• [ABOUT THIS EXERCISE] Print the records below exactly, with no pictures.

• [SOURCE INFORMATION]
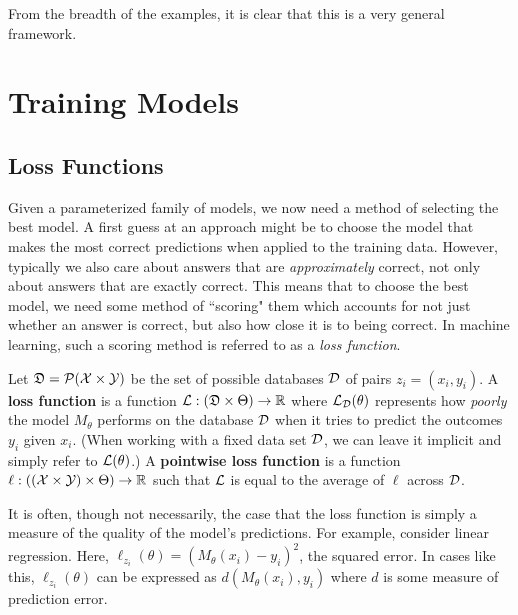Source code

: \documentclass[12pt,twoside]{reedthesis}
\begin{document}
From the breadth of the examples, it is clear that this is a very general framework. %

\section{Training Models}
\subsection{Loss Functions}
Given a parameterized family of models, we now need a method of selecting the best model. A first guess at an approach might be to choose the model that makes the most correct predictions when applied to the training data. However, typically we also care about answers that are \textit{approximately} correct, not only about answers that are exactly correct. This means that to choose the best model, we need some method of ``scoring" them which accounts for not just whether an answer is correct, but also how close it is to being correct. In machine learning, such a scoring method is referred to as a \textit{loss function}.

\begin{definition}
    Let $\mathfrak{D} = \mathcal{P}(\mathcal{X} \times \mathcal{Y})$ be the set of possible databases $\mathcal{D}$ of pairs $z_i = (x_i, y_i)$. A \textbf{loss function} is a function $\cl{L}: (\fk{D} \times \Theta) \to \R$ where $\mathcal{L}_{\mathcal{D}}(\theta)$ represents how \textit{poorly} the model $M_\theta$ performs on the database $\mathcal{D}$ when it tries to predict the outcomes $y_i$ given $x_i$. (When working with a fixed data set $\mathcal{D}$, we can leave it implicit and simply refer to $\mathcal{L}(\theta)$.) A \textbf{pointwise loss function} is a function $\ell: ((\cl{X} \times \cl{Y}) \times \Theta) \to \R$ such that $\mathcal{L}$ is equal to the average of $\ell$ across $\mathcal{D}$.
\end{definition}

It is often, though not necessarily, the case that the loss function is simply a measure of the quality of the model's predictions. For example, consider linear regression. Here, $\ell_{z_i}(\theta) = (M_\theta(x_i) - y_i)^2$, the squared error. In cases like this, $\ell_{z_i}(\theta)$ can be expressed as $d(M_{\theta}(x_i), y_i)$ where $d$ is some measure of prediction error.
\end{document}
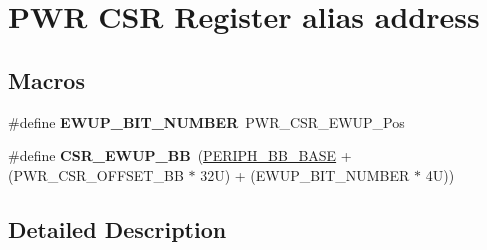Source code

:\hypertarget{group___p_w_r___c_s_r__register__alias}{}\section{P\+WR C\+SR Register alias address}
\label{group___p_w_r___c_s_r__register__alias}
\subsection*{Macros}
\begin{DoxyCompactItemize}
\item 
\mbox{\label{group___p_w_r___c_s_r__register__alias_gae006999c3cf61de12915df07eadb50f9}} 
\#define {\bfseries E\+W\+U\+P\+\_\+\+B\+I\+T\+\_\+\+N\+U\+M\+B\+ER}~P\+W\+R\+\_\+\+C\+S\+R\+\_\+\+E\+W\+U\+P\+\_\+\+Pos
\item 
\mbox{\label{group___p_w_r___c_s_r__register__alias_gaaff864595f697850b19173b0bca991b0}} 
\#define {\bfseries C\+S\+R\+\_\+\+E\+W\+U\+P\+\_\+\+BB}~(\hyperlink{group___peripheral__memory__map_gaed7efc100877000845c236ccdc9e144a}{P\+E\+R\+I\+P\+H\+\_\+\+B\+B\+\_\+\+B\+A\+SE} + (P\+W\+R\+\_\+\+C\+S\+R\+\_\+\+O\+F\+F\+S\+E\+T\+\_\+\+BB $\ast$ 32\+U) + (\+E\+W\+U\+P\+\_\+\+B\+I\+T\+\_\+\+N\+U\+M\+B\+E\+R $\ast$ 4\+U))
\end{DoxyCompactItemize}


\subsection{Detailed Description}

• [RESPONSE TO THIS EXERCISE]
Source code

: \documentclass[12pt,twoside]{reedthesis}
\begin{document}
From the breadth of the examples, it is clear that this is a very general framework. %

\section{Training Models}
\subsection{Loss Functions}
Given a parameterized family of models, we now need a method of selecting the best model. A first guess at an approach might be to choose the model that makes the most correct predictions when applied to the training data. However, typically we also care about answers that are \textit{approximately} correct, not only about answers that are exactly correct. This means that to choose the best model, we need some method of ``scoring" them which accounts for not just whether an answer is correct, but also how close it is to being correct. In machine learning, such a scoring method is referred to as a \textit{loss function}.

\begin{definition}
    Let $\mathfrak{D} = \mathcal{P}(\mathcal{X} \times \mathcal{Y})$ be the set of possible databases $\mathcal{D}$ of pairs $z_i = (x_i, y_i)$. A \textbf{loss function} is a function $\cl{L}: (\fk{D} \times \Theta) \to \R$ where $\mathcal{L}_{\mathcal{D}}(\theta)$ represents how \textit{poorly} the model $M_\theta$ performs on the database $\mathcal{D}$ when it tries to predict the outcomes $y_i$ given $x_i$. (When working with a fixed data set $\mathcal{D}$, we can leave it implicit and simply refer to $\mathcal{L}(\theta)$.) A \textbf{pointwise loss function} is a function $\ell: ((\cl{X} \times \cl{Y}) \times \Theta) \to \R$ such that $\mathcal{L}$ is equal to the average of $\ell$ across $\mathcal{D}$.
\end{definition}

It is often, though not necessarily, the case that the loss function is simply a measure of the quality of the model's predictions. For example, consider linear regression. Here, $\ell_{z_i}(\theta) = (M_\theta(x_i) - y_i)^2$, the squared error. In cases like this, $\ell_{z_i}(\theta)$ can be expressed as $d(M_{\theta}(x_i), y_i)$ where $d$ is some measure of prediction error.
\end{document}
Source code

:\hypertarget{group___p_w_r___c_s_r__register__alias}{}\section{P\+WR C\+SR Register alias address}
\label{group___p_w_r___c_s_r__register__alias}
\subsection*{Macros}
\begin{DoxyCompactItemize}
\item 
\mbox{\label{group___p_w_r___c_s_r__register__alias_gae006999c3cf61de12915df07eadb50f9}} 
\#define {\bfseries E\+W\+U\+P\+\_\+\+B\+I\+T\+\_\+\+N\+U\+M\+B\+ER}~P\+W\+R\+\_\+\+C\+S\+R\+\_\+\+E\+W\+U\+P\+\_\+\+Pos
\item 
\mbox{\label{group___p_w_r___c_s_r__register__alias_gaaff864595f697850b19173b0bca991b0}} 
\#define {\bfseries C\+S\+R\+\_\+\+E\+W\+U\+P\+\_\+\+BB}~(\hyperlink{group___peripheral__memory__map_gaed7efc100877000845c236ccdc9e144a}{P\+E\+R\+I\+P\+H\+\_\+\+B\+B\+\_\+\+B\+A\+SE} + (P\+W\+R\+\_\+\+C\+S\+R\+\_\+\+O\+F\+F\+S\+E\+T\+\_\+\+BB $\ast$ 32\+U) + (\+E\+W\+U\+P\+\_\+\+B\+I\+T\+\_\+\+N\+U\+M\+B\+E\+R $\ast$ 4\+U))
\end{DoxyCompactItemize}


\subsection{Detailed Description}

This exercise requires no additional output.